TASK OBJECTIVE —
Please report the number of lines in the entries below that contain "html", with nothing added.

PROVIDED DATA —
------------------------------------------------------------------------

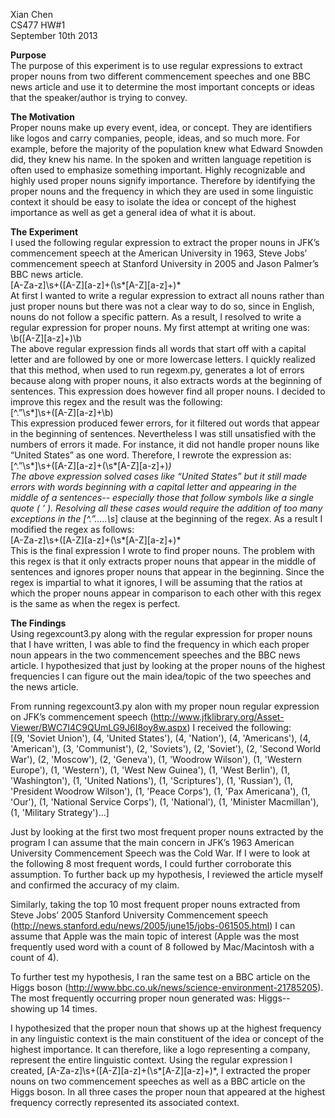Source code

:Xian Chen  
CS477 HW#1  
September 10th 2013


  
**Purpose**  
The purpose of this experiment is to use regular expressions to extract proper nouns from two different commencement speeches and one BBC news article and use it to determine the most important concepts or ideas that the speaker/author is trying to convey.   




**The Motivation**  
Proper nouns make up every event, idea, or concept. They are identifiers like logos and carry companies, people, ideas, and so much more. For example, before the majority of the population knew what Edward Snowden did, they knew his name. In the spoken and written language repetition is often used to emphasize something important. Highly recognizable and highly used proper nouns signify importance. Therefore by identifying the proper nouns and the frequency in which they are used in some linguistic context it should be easy to isolate the idea or concept of the highest importance as well as get a general idea of what it is about.




**The Experiment**  
I used the following regular expression to extract the proper nouns in JFK’s commencement speech at the American University in 1963, Steve Jobs’ commencement speech at Stanford University in 2005 and Jason Palmer’s BBC news article.  
[A-Za-z]\s+([A-Z][a-z]+(\s*[A-Z][a-z]+)*  
At first I wanted to write a regular expression to extract all nouns rather than just proper nouns but there was not a clear way to do so, since in English, nouns do not follow a specific pattern. As a result, I resolved to write a regular expression for proper nouns. My first attempt at writing one was:  
\b([A-Z][a-z]+)\b  
The above regular expression finds all words that start off with a capital letter and are followed by one or more lowercase letters. I quickly realized that this method, when used to run regexm.py, generates a lot of errors because along with proper nouns, it also extracts words at the beginning of sentences. This expression does however find all proper nouns. I decided to improve this regex and the result was the following:  
[^.”\s*]\s+([A-Z][a-z]+\b)  
This expression produced fewer errors, for it filtered out words that appear in the beginning of sentences. Nevertheless I was still unsatisfied with the numbers of errors it made. For instance, it did not handle proper nouns like “United States” as one word. Therefore, I rewrote the expression as:  
[^.”\s*]\s+([A-Z][a-z]+(\s*[A-Z][a-z]+)*)  
The above expression solved cases like “United States” but it still made errors with words beginning with a capital letter and appearing in the middle of a sentences-- especially those that follow symbols like a single quote ( ‘ ). Resolving all these cases would require the addition of too many exceptions in the [^.”.....\s*] clause at the beginning of the regex. As a result I modified the regex as follows:  
[A-Za-z]\s+([A-Z][a-z]+(\s*[A-Z][a-z]+)*  
This is the final expression I wrote to find proper nouns. The problem with this regex is that it only extracts proper nouns that appear in the middle of sentences and ignores proper nouns that appear in the beginning. Since the regex is impartial to what it ignores, I will be assuming that the ratios at which the proper nouns appear in comparison to each other with this regex is the same as when the regex is perfect.




**The Findings**  
Using regexcount3.py along with the regular expression for proper nouns that I have written, I was able to find the frequency in which each proper noun appears in the two commencement speeches and the BBC news article. I hypothesized that just by looking at the proper nouns of the highest frequencies I can figure out the main idea/topic of the two speeches and the news article. 


From running regexcount3.py alon with my proper noun regular expression on JFK’s commencement speech (http://www.jfklibrary.org/Asset-Viewer/BWC7I4C9QUmLG9J6I8oy8w.aspx) I received the following:  
[(9, 'Soviet Union'), (4, 'United States'), (4, 'Nation'), (4, 'Americans'), (4, 'American'), (3, 'Communist'), (2, 'Soviets'), (2, 'Soviet'), (2, 'Second World War'), (2, 'Moscow'), (2, 'Geneva'), (1, 'Woodrow Wilson'), (1, 'Western Europe'), (1, 'Western'), (1, 'West New Guinea'), (1, 'West Berlin'), (1, 'Washington'), (1, 'United Nations'), (1, 'Scriptures'), (1, 'Russian'), (1, 'President Woodrow Wilson'), (1, 'Peace Corps'), (1, 'Pax Americana'), (1, 'Our'), (1, 'National Service Corps'), (1, 'National'), (1, 'Minister Macmillan'), (1, 'Military Strategy')...]


Just by looking at the first two most frequent proper nouns extracted by the program I can assume that the main concern in JFK’s 1963 American University Commencement Speech was the Cold War. If I were to look at the following 8 most frequent words, I could further corroborate this assumption. To further back up my hypothesis, I reviewed the article myself and confirmed the accuracy of my claim.


Similarly, taking the top 10 most frequent proper nouns extracted from Steve Jobs’ 2005 Stanford University Commencement speech (http://news.stanford.edu/news/2005/june15/jobs-061505.html) I can assume that Apple was the main topic of interest (Apple was the most frequently used word with a count of 8 followed by Mac/Macintosh with a count of 4). 


To further test my hypothesis, I ran the same test on a BBC article on the Higgs boson (http://www.bbc.co.uk/news/science-environment-21785205). The most frequently occurring proper noun generated was: Higgs-- showing up 14 times. 



I hypothesized that the proper noun that shows up at the highest frequency in any linguistic context is the main constituent of the idea or concept of the highest importance. It can therefore, like a logo representing a company, represent the entire linguistic context. Using the regular expression I created, [A-Za-z]\s+([A-Z][a-z]+(\s*[A-Z][a-z]+)*, I extracted the proper nouns on two commencement speeches as well as a BBC article on the Higgs boson. In all three cases the proper noun that appeared at the highest frequency correctly represented its associated context.
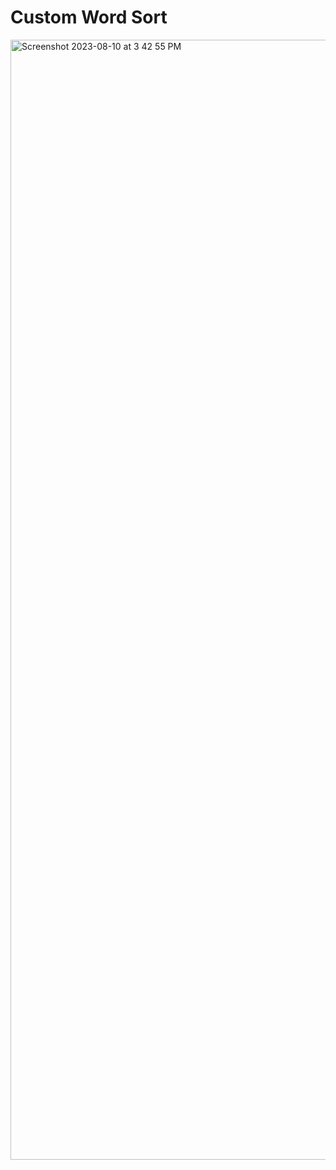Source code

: # Custom Word Sort
<img width="1792" alt="Screenshot 2023-08-10 at 3 42 55 PM" src="https://github.com/IqraSarwarArabi/custom_word_sort/assets/141229997/83d710c4-d83b-46f8-8765-868b8a0ea3e3">
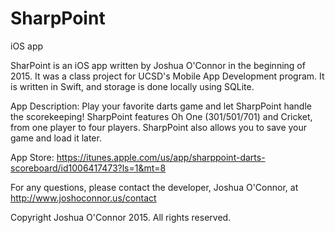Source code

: # SharpPoint
iOS app

SharPoint is an iOS app written by Joshua O'Connor in the beginning of 2015.  It was a class project for UCSD's Mobile App Development program.  It is written in Swift, and storage is done locally using SQLite.

App Description:
Play your favorite darts game and let SharpPoint handle the scorekeeping! SharpPoint features Oh One (301/501/701) and Cricket, from one player to four players. SharpPoint also allows you to save your game and load it later.

App Store: https://itunes.apple.com/us/app/sharppoint-darts-scoreboard/id1006417473?ls=1&mt=8

For any questions, please contact the developer, Joshua O'Connor, at http://www.joshoconnor.us/contact

Copyright Joshua O'Connor 2015.  All rights reserved.
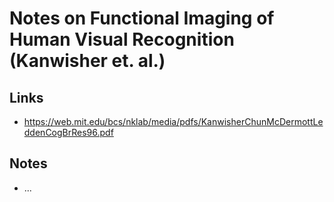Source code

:# Notes on Functional Imaging of Human Visual Recognition (Kanwisher et. al.)

## Links
- https://web.mit.edu/bcs/nklab/media/pdfs/KanwisherChunMcDermottLeddenCogBrRes96.pdf

## Notes

- ...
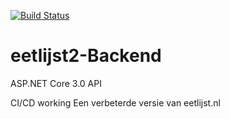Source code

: [![Build Status](https://mauroeijsenring.visualstudio.com/eetlijst2/_apis/build/status/Mautjee.eetlijst2?branchName=master)](https://mauroeijsenring.visualstudio.com/eetlijst2/_build/latest?definitionId=1&branchName=master)


# eetlijst2-Backend

ASP.NET Core 3.0 API

CI/CD working
Een verbeterde versie van eetlijst.nl
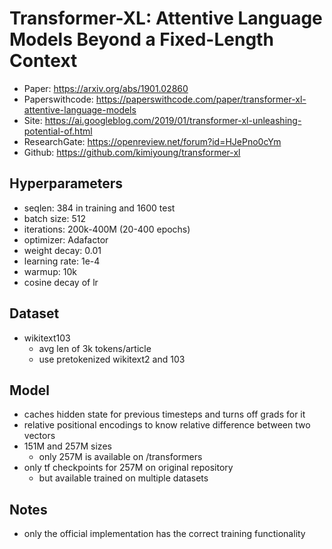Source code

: # Transformer-XL: Attentive Language Models Beyond a Fixed-Length Context

-   Paper: https://arxiv.org/abs/1901.02860
-   Paperswithcode: https://paperswithcode.com/paper/transformer-xl-attentive-language-models
-   Site: https://ai.googleblog.com/2019/01/transformer-xl-unleashing-potential-of.html
-   ResearchGate: https://openreview.net/forum?id=HJePno0cYm
-   Github: https://github.com/kimiyoung/transformer-xl

## Hyperparameters

-   seqlen: 384 in training and 1600 test
-   batch size: 512
-   iterations: 200k-400M (20-400 epochs)
-   optimizer: Adafactor
-   weight decay: 0.01
-   learning rate: 1e-4
-   warmup: 10k
-   cosine decay of lr

## Dataset

-   wikitext103
    -   avg len of 3k tokens/article
    -   use pretokenized wikitext2 and 103

## Model

-   caches hidden state for previous timesteps and turns off grads for it
-   relative positional encodings to know relative difference between two vectors
-   151M and 257M sizes
    -   only 257M is available on /transformers
-   only tf checkpoints for 257M on original repository
    -   but available trained on multiple datasets

## Notes

-   only the official implementation has the correct training functionality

------------------------------------------------------------------------

WRITTEN RESPONSE —
2